Input:
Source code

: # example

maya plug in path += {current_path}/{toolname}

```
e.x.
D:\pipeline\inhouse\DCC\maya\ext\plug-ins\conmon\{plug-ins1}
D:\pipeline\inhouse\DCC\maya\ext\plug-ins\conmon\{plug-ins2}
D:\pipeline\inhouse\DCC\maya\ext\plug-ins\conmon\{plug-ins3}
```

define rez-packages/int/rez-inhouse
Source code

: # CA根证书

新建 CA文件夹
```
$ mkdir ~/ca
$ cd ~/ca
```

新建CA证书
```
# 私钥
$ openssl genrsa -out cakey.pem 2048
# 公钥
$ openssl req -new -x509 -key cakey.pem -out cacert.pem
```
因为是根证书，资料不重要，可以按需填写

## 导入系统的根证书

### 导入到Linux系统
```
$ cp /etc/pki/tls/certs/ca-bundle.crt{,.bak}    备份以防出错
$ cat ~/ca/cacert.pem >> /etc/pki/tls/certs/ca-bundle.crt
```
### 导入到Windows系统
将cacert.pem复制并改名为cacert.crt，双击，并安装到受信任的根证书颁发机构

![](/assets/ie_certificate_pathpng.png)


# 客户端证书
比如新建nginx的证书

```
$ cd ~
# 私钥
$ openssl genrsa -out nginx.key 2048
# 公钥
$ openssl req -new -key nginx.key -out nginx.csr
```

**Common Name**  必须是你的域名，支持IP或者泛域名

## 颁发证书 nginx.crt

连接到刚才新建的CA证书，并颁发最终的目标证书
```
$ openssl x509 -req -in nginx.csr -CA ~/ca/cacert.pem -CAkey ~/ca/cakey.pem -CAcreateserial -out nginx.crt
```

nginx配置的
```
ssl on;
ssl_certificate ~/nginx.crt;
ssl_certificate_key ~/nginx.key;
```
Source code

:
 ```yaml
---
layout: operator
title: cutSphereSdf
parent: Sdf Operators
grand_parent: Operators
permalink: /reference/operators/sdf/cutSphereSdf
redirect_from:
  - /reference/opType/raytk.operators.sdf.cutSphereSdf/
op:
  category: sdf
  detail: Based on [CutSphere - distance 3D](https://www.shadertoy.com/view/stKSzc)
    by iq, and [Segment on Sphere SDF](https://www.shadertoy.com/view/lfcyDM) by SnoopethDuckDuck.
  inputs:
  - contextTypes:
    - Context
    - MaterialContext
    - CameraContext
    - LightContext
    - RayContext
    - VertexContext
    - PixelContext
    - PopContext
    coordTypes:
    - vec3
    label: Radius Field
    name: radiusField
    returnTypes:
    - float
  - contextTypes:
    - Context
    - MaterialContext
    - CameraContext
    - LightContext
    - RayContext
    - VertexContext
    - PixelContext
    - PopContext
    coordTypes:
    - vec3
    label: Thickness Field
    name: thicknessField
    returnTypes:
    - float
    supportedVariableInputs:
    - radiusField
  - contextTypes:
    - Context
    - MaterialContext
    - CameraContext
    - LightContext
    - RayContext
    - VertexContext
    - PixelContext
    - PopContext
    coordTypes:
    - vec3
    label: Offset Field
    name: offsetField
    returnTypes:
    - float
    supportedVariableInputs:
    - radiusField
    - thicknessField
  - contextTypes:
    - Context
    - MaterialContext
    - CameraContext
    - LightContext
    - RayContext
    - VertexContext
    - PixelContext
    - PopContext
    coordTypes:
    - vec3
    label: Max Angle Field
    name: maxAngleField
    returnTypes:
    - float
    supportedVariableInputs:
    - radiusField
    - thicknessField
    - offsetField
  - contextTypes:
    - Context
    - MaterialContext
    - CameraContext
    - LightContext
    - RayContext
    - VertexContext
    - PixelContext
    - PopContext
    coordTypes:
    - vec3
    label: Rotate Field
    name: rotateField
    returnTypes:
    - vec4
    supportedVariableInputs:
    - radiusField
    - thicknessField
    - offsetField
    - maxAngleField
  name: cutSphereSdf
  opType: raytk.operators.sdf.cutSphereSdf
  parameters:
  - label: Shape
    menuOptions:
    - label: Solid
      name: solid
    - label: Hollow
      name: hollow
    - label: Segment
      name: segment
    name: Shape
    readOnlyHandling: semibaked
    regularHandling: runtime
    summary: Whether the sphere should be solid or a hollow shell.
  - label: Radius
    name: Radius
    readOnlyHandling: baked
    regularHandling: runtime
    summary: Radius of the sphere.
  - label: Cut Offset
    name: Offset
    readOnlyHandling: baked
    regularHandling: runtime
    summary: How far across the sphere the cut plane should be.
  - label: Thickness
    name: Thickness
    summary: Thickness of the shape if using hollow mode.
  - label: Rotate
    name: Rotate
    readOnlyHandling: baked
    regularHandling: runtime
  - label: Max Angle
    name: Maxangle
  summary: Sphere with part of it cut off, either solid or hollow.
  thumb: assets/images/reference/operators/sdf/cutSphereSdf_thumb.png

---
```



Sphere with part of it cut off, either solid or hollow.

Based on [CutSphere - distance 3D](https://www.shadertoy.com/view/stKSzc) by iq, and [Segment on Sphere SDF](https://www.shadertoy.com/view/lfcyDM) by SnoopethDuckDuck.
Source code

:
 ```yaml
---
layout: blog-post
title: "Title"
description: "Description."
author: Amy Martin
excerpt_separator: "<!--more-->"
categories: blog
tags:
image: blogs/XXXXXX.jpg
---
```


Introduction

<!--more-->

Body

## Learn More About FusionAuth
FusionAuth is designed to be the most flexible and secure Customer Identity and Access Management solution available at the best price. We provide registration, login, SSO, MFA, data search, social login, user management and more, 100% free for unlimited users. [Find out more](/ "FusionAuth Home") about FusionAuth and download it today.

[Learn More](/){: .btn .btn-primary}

Task to carry out:
Out of the entries, report each line that contains the word "lfcyDM".

Reply:
    by iq, and [Segment on Sphere SDF](https://www.shadertoy.com/view/lfcyDM) by SnoopethDuckDuck.
Based on [CutSphere - distance 3D](https://www.shadertoy.com/view/stKSzc) by iq, and [Segment on Sphere SDF](https://www.shadertoy.com/view/lfcyDM) by SnoopethDuckDuck.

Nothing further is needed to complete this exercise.